Upton is specifically affected by section 3A under Section 18. Because the town abuts Grafton, Upton is designated as a Massachusetts Bay Transportation Authority (MBTA) adjacent community, since there is a commuter rail station in Grafton. Section 3A, according to a presentation given by Central Massachusetts Regional Planning Commission Assistant Planner Gabe Trevor to the Board of Selectmen on April 19, “encourages designated MBTA communities to adopt zoning districts where multi-family zoning is permitted by-right.”

To comply with Section 3A, a district must encompass at least 50 acres of land, with a minimum density of 15 units per acre. While overlay districts are allowed, “one part of the district must contain at least 25 contiguous acres and no part can contain less than five contiguous acres of land.”

The number of multi-family housing units must be equal to or greater than the total number of housing units in Upton. In 2020, Upton had 2,995 housing units, so the town would be required to have 299 multi-family units. Since 50 acres at a density of 15 units per acre would be 750 multi-family units, a single complying district would fulfill this requirement.

The town is permitted to require approval of site plans, but this may not be used to deny a project or set conditions that would make it “infeasible or impractical to build.” Restrictions on age, size of units, number and size of bedrooms, and number of occupants are not allowed.

Trevor displayed photos of multi-family communities in Westwood, Norfolk, Sudbury, and Lexington to show some of the possibilities for what a multi-family community might look like, along with illustrations from “The Urbanist” showing how a district might include townhouses, carriage houses, duplexes, and suburban and garden lofts.

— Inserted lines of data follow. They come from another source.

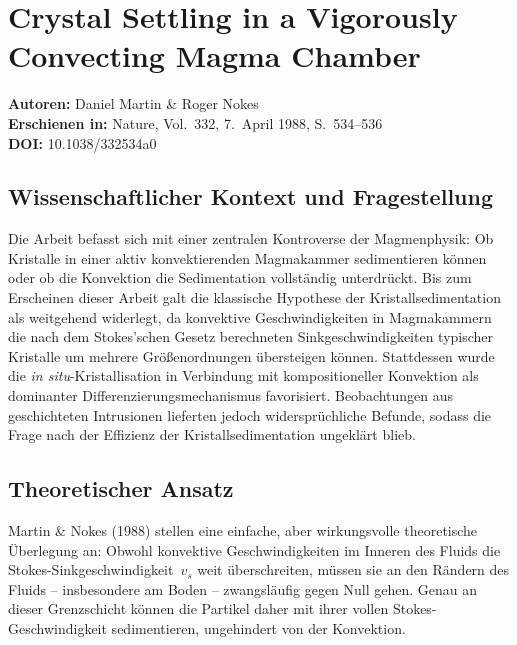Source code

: \documentclass[a4paper,12pt]{article}
\begin{document}
\section*{Crystal Settling in a Vigorously Convecting Magma Chamber}

\textbf{Autoren:} Daniel Martin \& Roger Nokes\\
\textbf{Erschienen in:} Nature, Vol.~332, 7.~April 1988, S.~534--536\\
\textbf{DOI:} 10.1038/332534a0

\subsection*{Wissenschaftlicher Kontext und Fragestellung}

Die Arbeit befasst sich mit einer zentralen Kontroverse der Magmenphysik: Ob
Kristalle in einer aktiv konvektierenden Magmakammer sedimentieren können oder
ob die Konvektion die Sedimentation vollständig unterdrückt. Bis zum Erscheinen
dieser Arbeit galt die klassische Hypothese der Kristallsedimentation als
weitgehend widerlegt, da konvektive Geschwindigkeiten in Magmakammern die nach
dem Stokes'schen Gesetz berechneten Sinkgeschwindigkeiten typischer Kristalle um
mehrere Größenordnungen übersteigen können. Stattdessen wurde die \textit{in
situ}-Kristallisation in Verbindung mit kompositioneller Konvektion als
dominanter Differenzierungsmechanismus favorisiert. Beobachtungen aus
geschichteten Intrusionen lieferten jedoch widersprüchliche Befunde, sodass die
Frage nach der Effizienz der Kristallsedimentation ungeklärt blieb.

\subsection*{Theoretischer Ansatz}

Martin \& Nokes (1988) stellen eine einfache, aber wirkungsvolle theoretische
Überlegung an: Obwohl konvektive Geschwindigkeiten im Inneren des Fluids die
Stokes-Sinkgeschwindigkeit~$v_s$ weit überschreiten, müssen sie an den Rändern
des Fluids -- insbesondere am Boden -- zwangsläufig gegen Null gehen. Genau an
dieser Grenzschicht können die Partikel daher mit ihrer vollen
Stokes-Geschwindigkeit sedimentieren, ungehindert von der Konvektion.
\end{document}
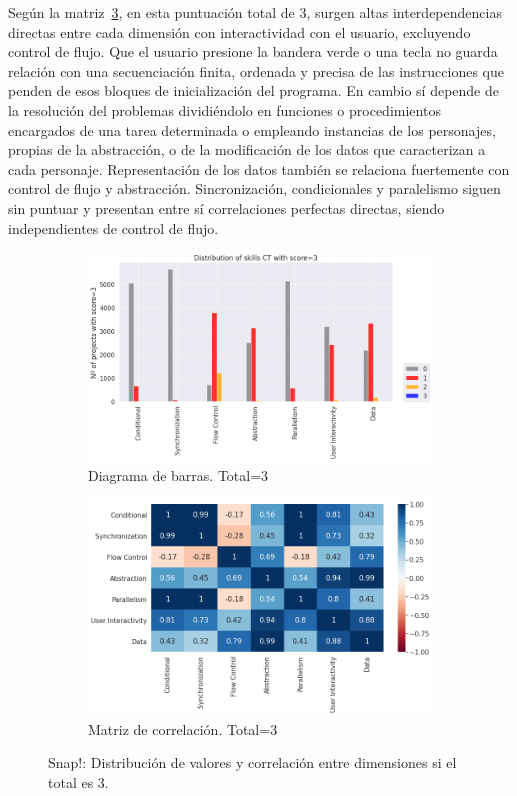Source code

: \documentclass[a4paper, 12pt]{book}
\begin{document}
Según la matriz~\ref{fig:corr3_Snap}, en esta puntuación total de 3, surgen altas interdependencias directas entre cada dimensión con interactividad con el usuario, excluyendo control de flujo. Que el usuario presione la bandera verde o una tecla no guarda relación con una secuenciación finita, ordenada y precisa de las instrucciones que penden de esos bloques de inicialización del programa. En cambio sí depende de la resolución del problemas dividiéndolo en funciones o procedimientos encargados de una tarea determinada o empleando instancias de los personajes, propias de la abstracción, o de la modificación de los datos que caracterizan a cada personaje. Representación de los datos también se relaciona fuertemente con control de flujo y abstracción. Sincronización, condicionales y paralelismo siguen sin puntuar y presentan entre sí correlaciones perfectas directas, siendo independientes de control de flujo.

\begin{figure}[H]
    \centering
    \begin{subfigure}[h]{.49\textwidth} 
        \includegraphics[width=\textwidth]{img/distribucion_3_Snap}
        \caption{Diagrama de barras. Total=3}
        \label{fig:total3_Snap}
    \end{subfigure}       
    \begin{subfigure}[h]{.49\textwidth} 
        \includegraphics[width=\textwidth]{img/corr_3_Snap}
        \caption{Matriz de correlación. Total=3}
        \label{fig:corr3_Snap}
    \end{subfigure}
     \caption{Snap!: Distribución de valores y correlación entre dimensiones si el total es 3.}
\end{figure}
\end{document}
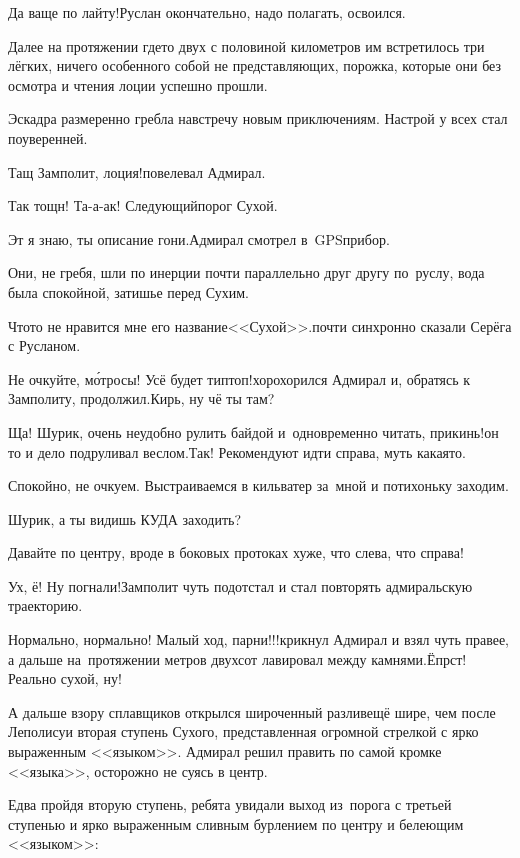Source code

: \diagdash Да ваще по лайту!\mdash Руслан окончательно, надо полагать, освоился.

Далее на протяжении где\sdash то двух с половиной километров им встретилось три лёгких, ничего особенного собой не представляющих, порожка, которые они без осмотра и чтения лоции успешно прошли.

Эскадра размеренно гребла навстречу новым приключениям. Настрой у всех стал поуверенней.

\diagdash Тащ Замполит, лоция!\mdash повелевал Адмирал.

\diagdash Так тощн! Та-а-ак! Следующий\mdash порог Сухой.

\diagdash Эт я знаю, ты описание гони.\mdash Адмирал смотрел в~GPS\sdash прибор.

Они, не гребя, шли по инерции почти параллельно друг другу по~руслу, вода была спокойной, затишье перед Сухим.

\diagdash Что\sdash то не нравится мне его название\mdash <<Сухой>>.\mdash почти синхронно сказали Серёга с Русланом.

\diagdash Не очкуйте, м\'{о}тросы! Усё будет тип\sdash топ!\mdash хорохорился Адмирал и, обратясь к Замполиту, продолжил.\mdash Кирь, ну чё ты там?

\diagdash Ща! Шурик, очень неудобно рулить байдой и~одновременно читать, прикинь!\mdash он то и дело подруливал веслом.\mdash Так! Рекомендуют идти справа, муть какая\sdash то.

\diagdash Спокойно, не очкуем. Выстраиваемся в кильватер за~мной и потихоньку заходим. 

\diagdash Шурик, а ты видишь КУДА заходить?

\diagdash Давайте по центру, вроде в боковых протоках хуже, что слева, что справа!

\diagdash Ух, ё! Ну погнали!\mdash Замполит чуть подотстал и стал повторять адмиральскую траекторию.

\diagdash Нормально, нормально! Малый ход, парни!!!\mdash крикнул Адмирал и взял чуть правее, а дальше на~протяжении метров двухсот лавировал между камнями.\mdash Ёпрст! Реально сухой, ну!

А дальше взору сплавщиков открылся широченный разлив\mdash ещё шире, чем после Леполису\mdash и вторая ступень Сухого, представленная огромной стрелкой с ярко выраженным <<языком>>. Адмирал решил править по самой кромке <<языка>>, осторожно не суясь в центр.

Едва пройдя вторую ступень, ребята увидали выход из~порога с третьей ступенью и ярко выраженным сливным бурлением по центру и белеющим <<языком>>:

Failure to comply with the new legislation would make Upton ineligible to apply for state funding from the MassWorks infrastructure program, the Housing Choice Initiative, and the Local Capital Projects Fund. According to Trevor’s presentation, the Division of Housing and Community Development (DHCD) “may, at its discretion, take non-compliance into consideration when making other discretionary grant awards. “The deadline for adopting the new zoning is December 31, 2023.